Personal information
- Full name: Kitione Kautoga
- Born: 2 September 2002 (age 24) Fiji
- Height: 185 cm (6 ft 1 in)
- Weight: 104 kg (16 st 5 lb)

Playing information
- Position: Second-row
Club
| Years | Team | Pld | T | G | FG | P |
| 2022 | Wests Tigers | 1 | 0 | 0 | 0 | 0 |
| 2024 | Canterbury Bulldogs | 2 | 0 | 0 | 0 | 0 |
| 2025– | Parramatta Eels | 34 | 4 | 0 | 0 | 16 |
|  | Total | 37 | 4 | 0 | 0 | 16 |
Representative
| Years | Team | Pld | T | G | FG | P |
| 2023–25 | Fiji | 6 | 4 | 0 | 0 | 16 |
- Source: As of 6 September 2026

= Kitione Kautoga =

Fiji international rugby league footballer

Kitione Kautoga (born 2 September 2002) is a Fijian professional rugby league footballer who plays as a forward for the Parramatta Eels in the National Rugby League and Fiji at international level.

He previously played for the Wests Tigers and Canterbury-Bankstown Bulldogs.

== Playing career ==

He made his debut in round 24 of the 2022 NRL season for the Tigers, debuting from the bench against the St.

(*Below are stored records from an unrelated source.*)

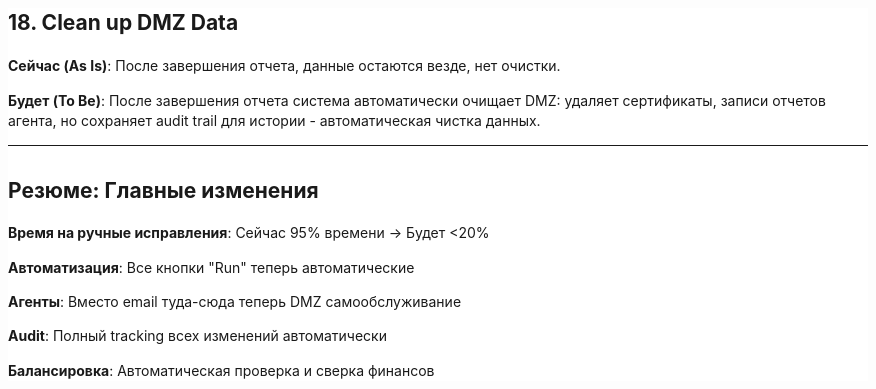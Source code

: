 ## 18. Clean up DMZ Data
**Сейчас (As Is)**: После завершения отчета, данные остаются везде, нет очистки.

**Будет (To Be)**: После завершения отчета система автоматически очищает DMZ: удаляет сертификаты, записи отчетов агента, но сохраняет audit trail для истории - автоматическая чистка данных.

---

## Резюме: Главные изменения

**Время на ручные исправления**: Сейчас 95% времени → Будет <20%

**Автоматизация**: Все кнопки "Run" теперь автоматические

**Агенты**: Вместо email туда-сюда теперь DMZ самообслуживание

**Audit**: Полный tracking всех изменений автоматически

**Балансировка**: Автоматическая проверка и сверка финансов

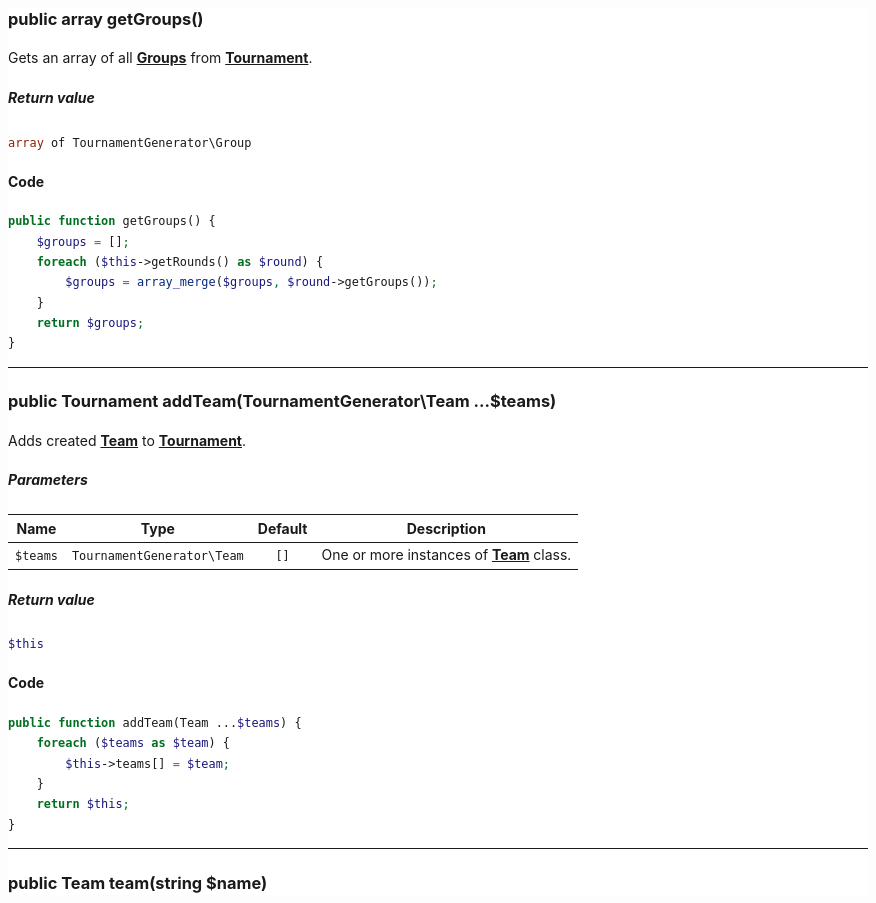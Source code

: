 <a name="getGroups" id="getGroups"></a>
### public array getGroups()

Gets an array of all **[Groups](/classes/round/)** from **[Tournament](/classes/tournament/)**.

##### Return value
```php
array of TournamentGenerator\Group
```
#### Code

```php
public function getGroups() {
	$groups = [];
	foreach ($this->getRounds() as $round) {
		$groups = array_merge($groups, $round->getGroups());
	}
	return $groups;
}
```

---

<a name="addTeam" id="addTeam"></a>
### public Tournament addTeam(TournamentGenerator\\Team ...$teams)

Adds created **[Team](/classes/team/)** to **[Tournament](/classes/tournament/)**.

##### Parameters
| Name | Type | Default | Description |
| :--: | :--: | :-----: | :---------: |
| `$teams` | `TournamentGenerator\Team` | `[]` | One or more instances of **[Team](/classes/team/)** class. |

##### Return value
```php
$this
```
#### Code

```php
public function addTeam(Team ...$teams) {
	foreach ($teams as $team) {
		$this->teams[] = $team;
	}
	return $this;
}
```

---

<a name="team" id="team"></a>
### public Team team(string $name)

George Illawarra Dragons. In 2024, he joined Canterbury. Kautoga made his club debut for Canterbury in round 5 of the 2024 NRL season against the Sydney Roosters. Kautoga played one further game for the club in the following round against Melbourne.
On 13 December 2024, he signed a contract to join Canterbury's arch-rivals Parramatta ahead of the 2025 NRL season.

=== 2025 ===
Kautoga made his club debut for Parramatta in round 2 of the 2025 NRL season against the Wests Tigers which ended in a 32–6 loss. On 27 June, the Eels announced that Kautoga was elevated into the teams Top 30 squad and had re-signed with the team until the end of 2027.
On 15 July, it was announced that Kautoga would miss the rest of the 2025 NRL season after suffering a syndesmosis injury during the clubs round 19 loss against Penrith.

===2026===
In round 6 of the 2026 NRL season, Kautoga was taken from the field during Parramatta's embarrassing 52-10 loss against the Gold Coast. It was later revealed that he had suffered an MCL injury and would miss six weeks.
Kautoga played 19 games for Parramatta in the 2026 NRL season as the club finished 13th on the table.